TACE Plus PD-1 Antibody vs TACE Alone for Unresectable HCC

Status:
Withdrawn
Trial end date:
2020-06-01
Target enrollment:
0
Participant gender:
All
Summary
The purpose of this study is to evaluate the efficacy and safety of transarterial chemoembolization (TACE) combined with programmed cell death protein-1 (PD-1) antibody compared with TACE Alone in patients with unresectable hepatocellular carcinoma (HCC)
Phase:
Phase 2
Accepts Healthy Volunteers?
No
Details
Lead Sponsor:
Sun Yat-sen University
Collaborators:
Guangzhou No.12 People's Hospital
Kaiping Central Hospital
Treatments:
Antibodies
Immunoglobulins
Criteria
Inclusion Criteria:

- KPS≥70;

- The diagnosis of HCC was based on the diagnostic criteria for HCC used by the European
Association for the Study of the Liver (EASL), simultaneously staged as BCLC A or BCLC
B based on Barcelona Clinic Liver Cancer staging system.

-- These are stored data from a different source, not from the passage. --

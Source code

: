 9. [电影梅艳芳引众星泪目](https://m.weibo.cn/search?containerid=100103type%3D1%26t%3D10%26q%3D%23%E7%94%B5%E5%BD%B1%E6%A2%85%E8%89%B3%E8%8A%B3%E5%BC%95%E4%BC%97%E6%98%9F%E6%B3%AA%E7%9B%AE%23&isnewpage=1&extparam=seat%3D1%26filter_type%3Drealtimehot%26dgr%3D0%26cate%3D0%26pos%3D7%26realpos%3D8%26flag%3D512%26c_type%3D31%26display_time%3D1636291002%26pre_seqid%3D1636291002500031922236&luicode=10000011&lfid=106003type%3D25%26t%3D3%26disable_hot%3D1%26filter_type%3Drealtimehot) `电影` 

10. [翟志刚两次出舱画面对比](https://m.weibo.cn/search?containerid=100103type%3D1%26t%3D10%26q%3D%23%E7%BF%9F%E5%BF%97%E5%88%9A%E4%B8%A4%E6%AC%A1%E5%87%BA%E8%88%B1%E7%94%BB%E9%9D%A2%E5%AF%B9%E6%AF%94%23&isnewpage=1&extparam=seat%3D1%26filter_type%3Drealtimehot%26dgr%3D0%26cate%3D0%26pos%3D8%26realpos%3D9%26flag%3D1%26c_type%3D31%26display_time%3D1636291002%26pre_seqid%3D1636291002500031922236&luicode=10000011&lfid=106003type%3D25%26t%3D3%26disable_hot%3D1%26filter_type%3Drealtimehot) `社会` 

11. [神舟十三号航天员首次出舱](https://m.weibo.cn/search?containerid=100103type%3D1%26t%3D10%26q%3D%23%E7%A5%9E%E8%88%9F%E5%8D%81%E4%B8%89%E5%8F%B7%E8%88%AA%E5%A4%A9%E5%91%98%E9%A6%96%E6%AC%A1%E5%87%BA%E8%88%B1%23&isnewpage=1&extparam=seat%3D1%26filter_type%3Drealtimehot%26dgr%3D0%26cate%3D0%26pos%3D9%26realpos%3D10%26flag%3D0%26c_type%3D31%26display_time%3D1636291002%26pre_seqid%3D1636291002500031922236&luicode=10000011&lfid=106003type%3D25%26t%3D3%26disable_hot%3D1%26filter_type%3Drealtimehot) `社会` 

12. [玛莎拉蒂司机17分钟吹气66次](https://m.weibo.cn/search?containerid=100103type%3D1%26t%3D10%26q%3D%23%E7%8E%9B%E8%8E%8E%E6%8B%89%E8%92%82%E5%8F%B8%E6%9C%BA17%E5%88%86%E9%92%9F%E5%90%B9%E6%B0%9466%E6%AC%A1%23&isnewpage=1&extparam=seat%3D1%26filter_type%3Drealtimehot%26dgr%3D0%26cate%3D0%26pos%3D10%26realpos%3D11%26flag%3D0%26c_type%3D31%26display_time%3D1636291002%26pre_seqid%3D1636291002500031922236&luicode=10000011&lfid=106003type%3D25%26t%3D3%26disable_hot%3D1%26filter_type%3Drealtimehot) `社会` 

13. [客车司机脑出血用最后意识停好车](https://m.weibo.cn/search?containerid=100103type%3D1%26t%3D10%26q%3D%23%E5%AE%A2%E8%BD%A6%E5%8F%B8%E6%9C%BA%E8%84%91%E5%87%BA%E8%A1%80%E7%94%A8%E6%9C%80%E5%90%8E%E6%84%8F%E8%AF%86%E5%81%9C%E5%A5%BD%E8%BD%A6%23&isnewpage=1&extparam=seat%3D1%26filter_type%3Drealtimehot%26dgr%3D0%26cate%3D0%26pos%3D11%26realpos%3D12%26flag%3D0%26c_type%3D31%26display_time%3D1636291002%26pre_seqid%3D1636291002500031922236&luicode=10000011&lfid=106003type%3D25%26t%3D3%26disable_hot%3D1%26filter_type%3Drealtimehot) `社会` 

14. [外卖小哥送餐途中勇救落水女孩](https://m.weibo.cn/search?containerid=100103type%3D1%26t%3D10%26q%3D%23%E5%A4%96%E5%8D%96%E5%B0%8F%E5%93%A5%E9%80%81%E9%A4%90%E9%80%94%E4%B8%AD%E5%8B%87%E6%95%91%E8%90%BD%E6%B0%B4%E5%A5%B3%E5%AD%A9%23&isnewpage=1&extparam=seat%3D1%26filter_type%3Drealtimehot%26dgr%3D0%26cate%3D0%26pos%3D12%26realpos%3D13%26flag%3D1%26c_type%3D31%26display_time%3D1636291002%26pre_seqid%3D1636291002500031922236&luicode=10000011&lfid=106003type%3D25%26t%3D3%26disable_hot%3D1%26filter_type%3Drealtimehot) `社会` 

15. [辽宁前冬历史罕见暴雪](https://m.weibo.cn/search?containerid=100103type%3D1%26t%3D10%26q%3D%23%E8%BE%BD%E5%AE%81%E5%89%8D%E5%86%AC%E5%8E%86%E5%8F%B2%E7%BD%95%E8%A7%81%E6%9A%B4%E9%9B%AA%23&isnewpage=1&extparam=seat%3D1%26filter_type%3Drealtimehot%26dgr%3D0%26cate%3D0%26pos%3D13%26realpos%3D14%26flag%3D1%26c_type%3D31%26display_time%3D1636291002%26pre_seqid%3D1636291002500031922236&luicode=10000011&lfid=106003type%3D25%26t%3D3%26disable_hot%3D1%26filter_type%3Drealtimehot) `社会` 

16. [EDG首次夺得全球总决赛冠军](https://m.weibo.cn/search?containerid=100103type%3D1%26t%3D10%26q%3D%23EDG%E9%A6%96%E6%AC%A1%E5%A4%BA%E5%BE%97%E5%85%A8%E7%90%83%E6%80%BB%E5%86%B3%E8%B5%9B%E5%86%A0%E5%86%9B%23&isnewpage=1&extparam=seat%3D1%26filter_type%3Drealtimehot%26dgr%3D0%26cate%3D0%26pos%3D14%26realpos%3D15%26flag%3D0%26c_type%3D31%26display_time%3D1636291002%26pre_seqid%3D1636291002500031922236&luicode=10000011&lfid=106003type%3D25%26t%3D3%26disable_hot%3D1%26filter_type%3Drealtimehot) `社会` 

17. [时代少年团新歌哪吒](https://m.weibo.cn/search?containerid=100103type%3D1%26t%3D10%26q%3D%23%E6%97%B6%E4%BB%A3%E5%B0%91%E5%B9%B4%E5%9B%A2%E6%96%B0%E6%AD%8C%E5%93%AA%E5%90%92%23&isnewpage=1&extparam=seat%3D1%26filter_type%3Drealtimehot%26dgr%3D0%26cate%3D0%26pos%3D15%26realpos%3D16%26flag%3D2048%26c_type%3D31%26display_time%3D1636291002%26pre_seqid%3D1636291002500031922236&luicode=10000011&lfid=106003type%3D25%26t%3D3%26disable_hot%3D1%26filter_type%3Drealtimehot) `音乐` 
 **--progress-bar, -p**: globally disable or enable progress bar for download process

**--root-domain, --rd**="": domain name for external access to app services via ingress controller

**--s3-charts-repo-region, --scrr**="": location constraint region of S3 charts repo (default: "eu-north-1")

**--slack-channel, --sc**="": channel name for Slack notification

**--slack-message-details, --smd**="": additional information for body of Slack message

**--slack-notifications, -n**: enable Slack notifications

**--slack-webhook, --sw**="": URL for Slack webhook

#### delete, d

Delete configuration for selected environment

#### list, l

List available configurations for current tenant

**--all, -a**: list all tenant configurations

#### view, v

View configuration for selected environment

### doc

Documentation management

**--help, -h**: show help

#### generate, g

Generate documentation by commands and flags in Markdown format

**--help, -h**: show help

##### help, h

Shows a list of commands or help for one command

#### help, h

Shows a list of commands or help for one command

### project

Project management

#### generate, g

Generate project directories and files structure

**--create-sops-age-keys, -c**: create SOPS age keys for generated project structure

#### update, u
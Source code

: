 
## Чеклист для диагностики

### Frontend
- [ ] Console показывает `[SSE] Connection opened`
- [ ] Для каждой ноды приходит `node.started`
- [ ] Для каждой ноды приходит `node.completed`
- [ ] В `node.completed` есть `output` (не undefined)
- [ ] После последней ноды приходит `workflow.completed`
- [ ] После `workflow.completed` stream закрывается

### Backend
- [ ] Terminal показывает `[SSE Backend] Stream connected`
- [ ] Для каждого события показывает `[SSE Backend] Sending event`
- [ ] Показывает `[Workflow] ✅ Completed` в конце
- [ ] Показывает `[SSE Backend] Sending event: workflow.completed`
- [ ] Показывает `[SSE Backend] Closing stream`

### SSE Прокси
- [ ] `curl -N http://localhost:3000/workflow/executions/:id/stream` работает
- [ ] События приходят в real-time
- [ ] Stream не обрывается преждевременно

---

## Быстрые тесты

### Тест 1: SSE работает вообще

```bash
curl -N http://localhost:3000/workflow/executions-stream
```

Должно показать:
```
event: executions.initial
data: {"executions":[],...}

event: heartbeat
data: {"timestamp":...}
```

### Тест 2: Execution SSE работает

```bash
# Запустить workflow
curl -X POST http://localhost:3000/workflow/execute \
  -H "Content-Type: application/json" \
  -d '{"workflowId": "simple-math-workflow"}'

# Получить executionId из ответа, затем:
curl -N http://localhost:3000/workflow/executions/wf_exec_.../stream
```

- Patients must have at least one tumor lesion that can be accurately measured;

- Diagnosed as unresectable with consensus by the panel of liver surgery experts;

- Re commanded treated by TACE with consensus by the panel of liver MDT;

- No past history of TACE, chemotherapy or molecule-targeted treatment;

- No Cirrhosis or cirrhotic status of Child-Pugh class A only

- Meet the following laboratory parameters:(a) Platelet count ≥ 75,000/μL; (b)Hemoglobin
≥ 8.5 g/dL;(c) Total bilirubin ≤ 30mmol/L;(d) Serum albumin

≥ 32 g/L;(e) ASL and AST ≤ 6 x upper limit of normal;(f) Serum creatinine

≤ 1.5 x upper limit of normal;(g) INR > 2.3 or PT/APTT within normal limits; (h)
Absolute neutrophil count (ANC) >1,500/mm3;

- Ability to understand the protocol and to agree to and sign a written informed consent
document.

Exclusion Criteria:

- Patients with clinically significant gastrointestinal bleeding within 30 days prior to
study entry.

- Known of serious heart disease which can nor endure the treatment such as cardiac
ventricular arrhythmias requiring anti-arrhythmic therapy

- Evidence of hepatic decompensation including ascites, gastrointestinal bleeding or
hepatic encephalopathy

- Known history of HIV

- History of organ allograft

- Known or suspected allergy to the investigational agents or any agent given in
association with this trial.

- Evidence of bleeding diathesis.

- Any other hemorrhage/bleeding event > CTCAE Grade 3 within 4 weeks of first dose of
study drug

- Serious non-healing wound, ulcer, or bone fracture

- Known central nervous system tumors including metastatic brain disease

- Poor compliance that can not comply with the course of treatment and follow up.